** EXERCISE REQUIREMENTS **
Please repeat exactly the line containing "- Loja certificada" and each line after it in the records below, through the last.

-------- DATA RECORDS

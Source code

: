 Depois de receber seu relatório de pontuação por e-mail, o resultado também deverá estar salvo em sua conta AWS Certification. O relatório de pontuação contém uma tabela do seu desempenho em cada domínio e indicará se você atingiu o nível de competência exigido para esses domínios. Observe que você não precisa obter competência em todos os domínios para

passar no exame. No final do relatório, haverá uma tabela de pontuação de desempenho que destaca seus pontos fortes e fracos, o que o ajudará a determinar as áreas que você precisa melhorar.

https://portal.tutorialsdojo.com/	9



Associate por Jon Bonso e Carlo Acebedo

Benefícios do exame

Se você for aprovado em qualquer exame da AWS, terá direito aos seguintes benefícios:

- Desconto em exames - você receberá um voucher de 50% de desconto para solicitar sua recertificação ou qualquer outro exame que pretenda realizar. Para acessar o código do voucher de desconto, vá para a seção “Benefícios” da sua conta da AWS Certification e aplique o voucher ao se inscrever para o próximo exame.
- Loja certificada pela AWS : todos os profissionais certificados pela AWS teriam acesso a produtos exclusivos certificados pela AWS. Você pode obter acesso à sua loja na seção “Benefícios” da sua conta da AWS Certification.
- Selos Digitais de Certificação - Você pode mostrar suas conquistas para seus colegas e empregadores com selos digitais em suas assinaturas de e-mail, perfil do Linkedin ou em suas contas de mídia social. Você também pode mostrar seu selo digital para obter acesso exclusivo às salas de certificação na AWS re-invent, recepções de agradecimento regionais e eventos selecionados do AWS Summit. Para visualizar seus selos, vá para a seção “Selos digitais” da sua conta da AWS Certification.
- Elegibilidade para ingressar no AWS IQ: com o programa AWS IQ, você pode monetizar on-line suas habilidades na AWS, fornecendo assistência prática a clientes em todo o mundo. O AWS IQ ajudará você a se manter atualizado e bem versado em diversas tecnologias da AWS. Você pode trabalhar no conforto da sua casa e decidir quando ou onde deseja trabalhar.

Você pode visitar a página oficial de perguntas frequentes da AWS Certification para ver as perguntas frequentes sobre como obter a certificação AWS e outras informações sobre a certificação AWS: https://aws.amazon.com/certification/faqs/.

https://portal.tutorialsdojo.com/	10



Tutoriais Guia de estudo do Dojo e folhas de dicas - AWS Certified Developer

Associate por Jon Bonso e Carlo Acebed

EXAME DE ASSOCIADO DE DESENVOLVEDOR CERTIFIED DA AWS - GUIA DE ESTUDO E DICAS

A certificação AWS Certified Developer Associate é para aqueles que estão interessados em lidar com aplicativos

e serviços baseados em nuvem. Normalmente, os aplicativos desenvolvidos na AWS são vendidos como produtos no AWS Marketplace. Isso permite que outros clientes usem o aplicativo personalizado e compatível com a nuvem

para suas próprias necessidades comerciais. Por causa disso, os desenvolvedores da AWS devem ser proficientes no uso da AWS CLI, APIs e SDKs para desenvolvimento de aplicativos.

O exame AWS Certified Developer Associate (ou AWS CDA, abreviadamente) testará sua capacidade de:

----------------

** COMPLETED EXERCISE **
- Loja certificada pela AWS : todos os profissionais certificados pela AWS teriam acesso a produtos exclusivos certificados pela AWS. Você pode obter acesso à sua loja na seção “Benefícios” da sua conta da AWS Certification.
- Selos Digitais de Certificação - Você pode mostrar suas conquistas para seus colegas e empregadores com selos digitais em suas assinaturas de e-mail, perfil do Linkedin ou em suas contas de mídia social. Você também pode mostrar seu selo digital para obter acesso exclusivo às salas de certificação na AWS re-invent, recepções de agradecimento regionais e eventos selecionados do AWS Summit. Para visualizar seus selos, vá para a seção “Selos digitais” da sua conta da AWS Certification.
- Elegibilidade para ingressar no AWS IQ: com o programa AWS IQ, você pode monetizar on-line suas habilidades na AWS, fornecendo assistência prática a clientes em todo o mundo. O AWS IQ ajudará você a se manter atualizado e bem versado em diversas tecnologias da AWS. Você pode trabalhar no conforto da sua casa e decidir quando ou onde deseja trabalhar.

Você pode visitar a página oficial de perguntas frequentes da AWS Certification para ver as perguntas frequentes sobre como obter a certificação AWS e outras informações sobre a certificação AWS: https://aws.amazon.com/certification/faqs/.

https://portal.tutorialsdojo.com/	10



Tutoriais Guia de estudo do Dojo e folhas de dicas - AWS Certified Developer

Associate por Jon Bonso e Carlo Acebed

EXAME DE ASSOCIADO DE DESENVOLVEDOR CERTIFIED DA AWS - GUIA DE ESTUDO E DICAS

A certificação AWS Certified Developer Associate é para aqueles que estão interessados em lidar com aplicativos

e serviços baseados em nuvem. Normalmente, os aplicativos desenvolvidos na AWS são vendidos como produtos no AWS Marketplace. Isso permite que outros clientes usem o aplicativo personalizado e compatível com a nuvem

para suas próprias necessidades comerciais. Por causa disso, os desenvolvedores da AWS devem ser proficientes no uso da AWS CLI, APIs e SDKs para desenvolvimento de aplicativos.

O exame AWS Certified Developer Associate (ou AWS CDA, abreviadamente) testará sua capacidade de:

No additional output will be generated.